[Dataset entries]
- Opening Delimiter -

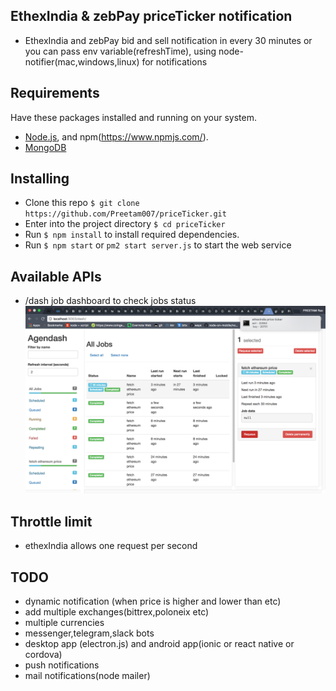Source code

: ## EthexIndia & zebPay priceTicker notification

- EthexIndia and zebPay bid and sell notification in every 30 minutes or you can pass env variable(refreshTime), using node-notifier(mac,windows,linux) for notifications

## Requirements

Have these packages installed and running on your system.

- [Node.js](https://nodejs.org/download/), and npm(https://www.npmjs.com/).
- [MongoDB](https://www.mongodb.org/downloads)

## Installing

* Clone this repo `$ git clone https://github.com/Preetam007/priceTicker.git`
* Enter into the project directory `$ cd priceTicker`
* Run `$ npm install` to install required dependencies.
* Run `$ npm start` or `pm2 start server.js` to start the web service

## Available APIs
- /dash job dashboard to check jobs status
  ![Alt text](/public/images/priceTicker.png?raw=true "notifications screenshot")

## Throttle limit
- ethexIndia allows one request per second

## TODO
- dynamic notification (when price is higher and lower than etc)
- add multiple exchanges(bittrex,poloneix etc)
- multiple currencies
- messenger,telegram,slack bots 
- desktop app (electron.js) and android app(ionic or react native or cordova)
- push notifications
- mail notifications(node mailer)
  
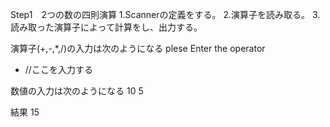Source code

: Step1　2つの数の四則演算
1.Scannerの定義をする。
2.演算子を読み取る。
3.読み取った演算子によって計算をし、出力する。

演算子(+,-,*,/)の入力は次のようになる
plese Enter the operator
+ //ここを入力する

数値の入力は次のようになる
10 5

結果
15
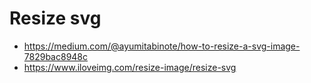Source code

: # Resize svg

* https://medium.com/@ayumitabinote/how-to-resize-a-svg-image-7829bac8948c
* https://www.iloveimg.com/resize-image/resize-svg
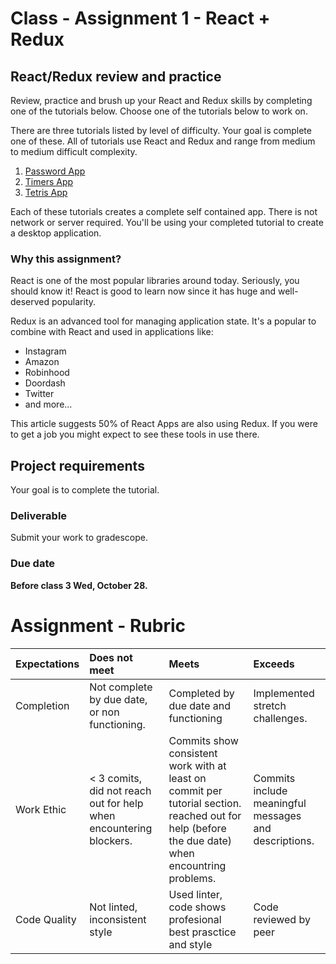 # Class - Assignment 1 - React + Redux 

## React/Redux review and practice

Review, practice and brush up your React and Redux skills by completing one of the tutorials below. Choose one of the tutorials below to work on. 

There are three tutorials listed by level of difficulty. Your goal is complete one of these. All of tutorials use React and Redux and range from medium to medium difficult complexity.

1. [Password App](https://github.com/MakeSchool-Tutorials/web-7-react-redux-passwords-app)
2. [Timers App](https://github.com/MakeSchool-Tutorials/web-7-react-redux-timers-app)
3. [Tetris App](https://github.com/MakeSchool-Tutorials/web-7-react-redux-tetris-app) 

Each of these tutorials creates a complete self contained app. There is not network or server required. You'll be using your completed tutorial to create a desktop application. 

### Why this assignment?

React is one of the most popular libraries around today. Seriously, you should know it! React is good to learn now since it has huge and well-deserved popularity.

Redux is an advanced tool for managing application state. It's a popular to combine with React and used in applications like: 

- Instagram
- Amazon
- Robinhood
- Doordash
- Twitter
- and more...

This article suggests 50% of React Apps are also using Redux. If you were to get a job you might expect to see these tools in use there. 

## Project requirements

Your goal is to complete the tutorial.

### Deliverable

Submit your work to gradescope. 

### Due date

 **Before class 3 Wed, October 28.**

# Assignment - Rubric 

| Expectations | Does not meet | Meets | Exceeds |
|:-------------|:--------------|:------|:--------|
| Completion | Not complete by due date, or non functioning. | Completed by due date and functioning | Implemented stretch challenges. |
| Work Ethic | < 3 comits, did not reach out for help when encountering blockers. | Commits show consistent work with at least on commit per tutorial section. reached out for help (before the due date) when encountring problems. | Commits include meaningful messages and descriptions. |
| Code Quality | Not linted, inconsistent style | Used linter, code shows profesional best prasctice and style | Code reviewed by peer |
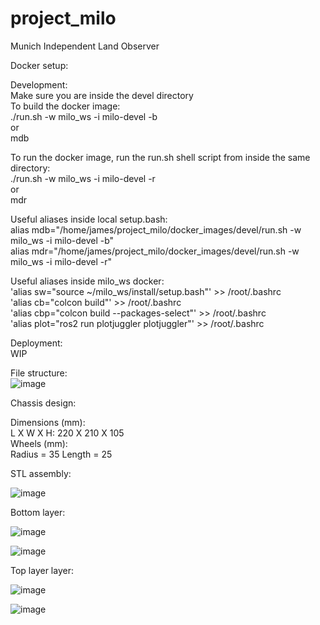 # project_milo
Munich Independent Land Observer

Docker setup:

Development:\
Make sure you are inside the devel directory\
To build the docker image:\
./run.sh -w milo_ws -i milo-devel -b\
or\
mdb

To run the docker image, run the run.sh shell script from inside the same directory:\
./run.sh -w milo_ws -i milo-devel -r\
or\
mdr

Useful aliases inside local setup.bash:\
alias mdb="/home/james/project_milo/docker_images/devel/run.sh -w milo_ws -i milo-devel -b"\
alias mdr="/home/james/project_milo/docker_images/devel/run.sh -w milo_ws -i milo-devel -r"

Useful aliases inside milo_ws docker:\
'alias sw="source ~/milo_ws/install/setup.bash"' >> /root/.bashrc\
'alias cb="colcon build"' >> /root/.bashrc\
'alias cbp="colcon build --packages-select"' >> /root/.bashrc\
'alias plot="ros2 run plotjuggler plotjuggler"' >> /root/.bashrc

Deployment:\
WIP

File structure:\
![image](https://github.com/JamesY1000/project_milo/assets/107318147/15fbcf8f-2493-4eb9-b744-10a8880946a0)


Chassis design:

Dimensions (mm):\
L X W X H: 220 X 210 X 105\
Wheels (mm):\
Radius = 35 Length = 25

STL assembly:

![image](https://github.com/JamesY1000/project_milo/assets/107318147/3857e11d-85dc-4792-b498-64467e5a706f)


Bottom layer:

![image](https://github.com/JamesY1000/project_milo/assets/107318147/084eb227-150a-490a-936b-82a819132f0c)

![image](https://github.com/JamesY1000/project_milo/assets/107318147/0ac367b7-0c30-4445-af10-7384eced1500)



Top layer layer:

![image](https://github.com/JamesY1000/project_milo/assets/107318147/bd2f034a-bba6-4405-8c45-f7e22dcfff3d)

![image](https://github.com/JamesY1000/project_milo/assets/107318147/d3f9af0f-56dd-4642-9a6f-5cfe99ee0d41)





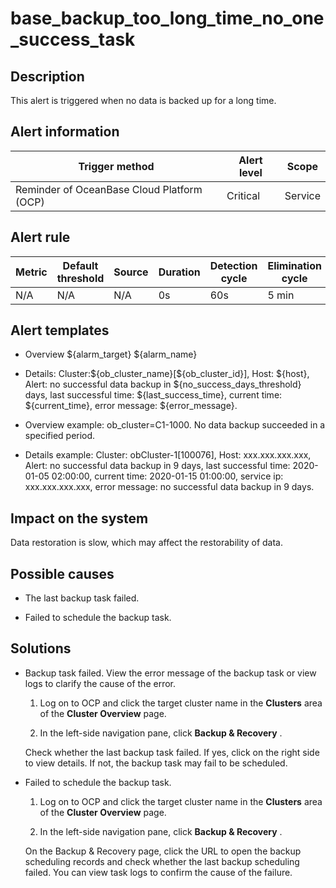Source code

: base_backup_too_long_time_no_one_success_task
==================================================================

Description
--------------------------------

This alert is triggered when no data is backed up for a long time.

Alert information
--------------------------------------

|               Trigger method               | Alert level |  Scope  |
|--------------------------------------------|-------------|---------|
| Reminder of OceanBase Cloud Platform (OCP) | Critical    | Service |

Alert rule
-------------------------------

| Metric | Default threshold | Source | Duration | Detection cycle | Elimination cycle |
|--------|-------------------|--------|----------|-----------------|-------------------|
| N/A    | N/A               | N/A    | 0s       | 60s             | 5 min             |

Alert templates
------------------------------------

* Overview ${alarm_target} ${alarm_name}

* Details: Cluster:${ob_cluster_name}[\${ob_cluster_id}], Host: ${host}, Alert: no successful data backup in ${no_success_days_threshold} days, last successful time: ${last_success_time}, current time: ${current_time}, error message: ${error_message}.

* Overview example: ob_cluster=C1-1000. No data backup succeeded in a specified period.

* Details example: Cluster: obCluster-1[100076], Host: xxx.xxx.xxx.xxx, Alert: no successful data backup in 9 days, last successful time: 2020-01-05 02:00:00, current time: 2020-01-15 01:00:00, service ip: xxx.xxx.xxx.xxx, error message: no successful data backup in 9 days.

Impact on the system
-----------------------------------------

Data restoration is slow, which may affect the restorability of data.

Possible causes
------------------------------------

* The last backup task failed.

* Failed to schedule the backup task.

Solutions
------------------------------

* Backup task failed. View the error message of the backup task or view logs to clarify the cause of the error.

  1. Log on to OCP and click the target cluster name in the **Clusters** area of the **Cluster Overview** page.

  2. In the left-side navigation pane, click **Backup \& Recovery** .

  Check whether the last backup task failed. If yes, click on the right side to view details. If not, the backup task may fail to be scheduled.
  
* Failed to schedule the backup task.

  1. Log on to OCP and click the target cluster name in the **Clusters** area of the **Cluster Overview** page.

  2. In the left-side navigation pane, click **Backup \& Recovery** .

  On the Backup \& Recovery page, click the URL to open the backup scheduling records and check whether the last backup scheduling failed. You can view task logs to confirm the cause of the failure.
  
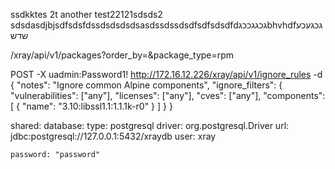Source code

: ssdkktes 2t another test22121sdsds2
sdsdasdjbjsdfsdsfdssdsdsdsdsasdssdssdsdfsdfsdsdfdגכגגככגbhvhdfגכגעכע
שדש

 /xray/api/v1/packages?order_by=&package_type=rpm


 POST -X uadmin:Password1! http://172.16.12.226/xray/api/v1/ignore_rules
 -d
{
  "notes": "Ignore common Alpine components",
  "ignore_filters": {
    "vulnerabilities": ["any"],
    "licenses": ["any"],
    "cves": ["any"],
    "components": [
      { "name": "3.10:libssl1.1:1.1.1k-r0" }
    ]
  }
}


shared:
  database:
    type: postgresql
    driver: org.postgresql.Driver
    url: jdbc:postgresql://127.0.0.1:5432/xraydb
    user: xray
  
    password: "password"
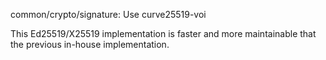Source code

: common/crypto/signature: Use curve25519-voi

This Ed25519/X25519 implementation is faster and more maintainable that
the previous in-house implementation.
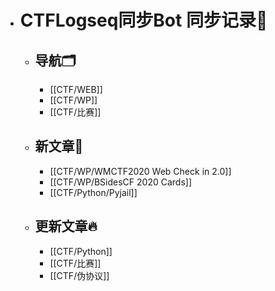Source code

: - # CTFLogseq同步Bot 同步记录🤖
  - ## 导航🗂️
    - [[CTF/WEB]]
    - [[CTF/WP]]
    - [[CTF/比赛]]
  - ## 新文章🎉
    - [[CTF/WP/WMCTF2020 Web Check in 2.0]]
    - [[CTF/WP/BSidesCF 2020 Cards]]
    - [[CTF/Python/Pyjail]]
  - ## 更新文章🔥
    - [[CTF/Python]]
    - [[CTF/比赛]]
    - [[CTF/伪协议]]
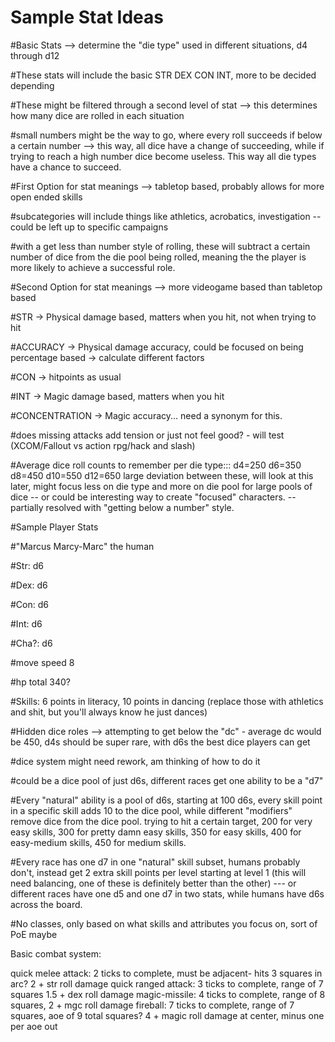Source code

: # Sample Stat Ideas
#Basic Stats --> determine the "die type" used in different situations, d4 through d12

#These stats will include the basic STR DEX CON INT, more to be decided depending

#These might be filtered through a second level of stat --> this determines how many dice are rolled in each situation

#small numbers might be the way to go, where every roll succeeds if below a certain number --> this way, all dice have a change
 of succeeding, while if trying to reach a high number dice become useless. This way all die types have a chance to succeed.

#First Option for stat meanings --> tabletop based, probably allows for more open ended skills

#subcategories will include things like athletics, acrobatics, investigation -- could be left up to specific campaigns

#with a get less than number style of rolling, these will subtract a certain number of dice from the die pool being rolled, meaning the
 the player is more likely to achieve a successful role.


#Second Option for stat meanings --> more videogame based than tabletop based

#STR -> Physical damage based, matters when you hit, not when trying to hit

#ACCURACY -> Physical damage accuracy, could be focused on being percentage based -> calculate different factors

#CON -> hitpoints as usual

#INT -> Magic damage based, matters when you hit

#CONCENTRATION -> Magic accuracy... need a synonym for this.

#does missing attacks add tension or just not feel good? - will test (XCOM/Fallout vs action rpg/hack and slash)

#Average dice roll counts to remember per die type::: d4=250 d6=350 d8=450 d10=550 d12=650 large deviation between these,
 will look at this later, might focus less on die type and more on die pool for large pools of dice -- or could be interesting way to
 create "focused" characters. -- partially resolved with "getting below a number" style.

#Sample Player Stats

#"Marcus Marcy-Marc" the human

#Str: d6

#Dex: d6

#Con: d6

#Int: d6

#Cha?: d6

#move speed 8

#hp total 340?

#Skills: 6 points in literacy, 10 points in dancing (replace those with athletics and shit, but you'll always know he just dances)

#Hidden dice roles --> attempting to get below the "dc" - average dc would be 450, d4s should be super rare, with d6s the best dice players can get

#dice system might need rework, am thinking of how to do it

#could be a dice pool of just d6s, different races get one ability to be a "d7"

#Every "natural" ability is a pool of d6s, starting at 100 d6s, every skill point in a specific skill adds 10 to the dice pool, while different "modifiers" remove dice from the dice pool. trying to hit a certain target, 200 for very easy skills, 300 for pretty damn easy skills, 350 for easy skills, 400 for easy-medium skills, 450 for medium skills.

#Every race has one d7 in one "natural" skill subset, humans probably don't, instead get 2 extra skill points per level starting at level 1 (this will need balancing, one of these is definitely better than the other) --- or different races have one d5 and one d7 in two stats, while humans have d6s across the board.

#No classes, only based on what skills and attributes you focus on, sort of PoE maybe



Basic combat system:

quick melee attack: 2 ticks to complete, must be adjacent- hits 3 squares in arc? 2 + str roll damage
quick ranged attack: 3 ticks to complete, range of 7 squares 1.5 + dex roll damage
magic-missile: 4 ticks to complete, range of 8 squares, 2 + mgc roll damage
fireball: 7 ticks to complete, range of 7 squares, aoe of 9 total squares? 4 + magic roll damage at center, minus one per aoe out
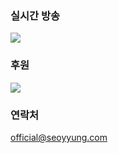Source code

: ### 실시간 방송
<a href="https://twitch.tv/seoyyung" target="_blank"><img src="https://img.shields.io/badge/Twitch-lightgrey?style=for-the-badge&logo=twitch&logoColor=#9146FF"/></a>

### 후원
<a href="https://twip.kr/seoyyung" target="_blank"><img src="https://img.shields.io/badge/Twip-FEFEFE?style=for-the-badge&logo=appveyor&logoColor=00B3E0"/></a>

### 연락처
official@seoyyung.com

- Closing Delimiter -

▶ [What is required] The response must contain each line above that holds the string "should".

▶ [Task response]
React is one of the most popular libraries around today. Seriously, you should know it! React is good to learn now since it has huge and well-deserved popularity.
#Hidden dice roles --> attempting to get below the "dc" - average dc would be 450, d4s should be super rare, with d6s the best dice players can get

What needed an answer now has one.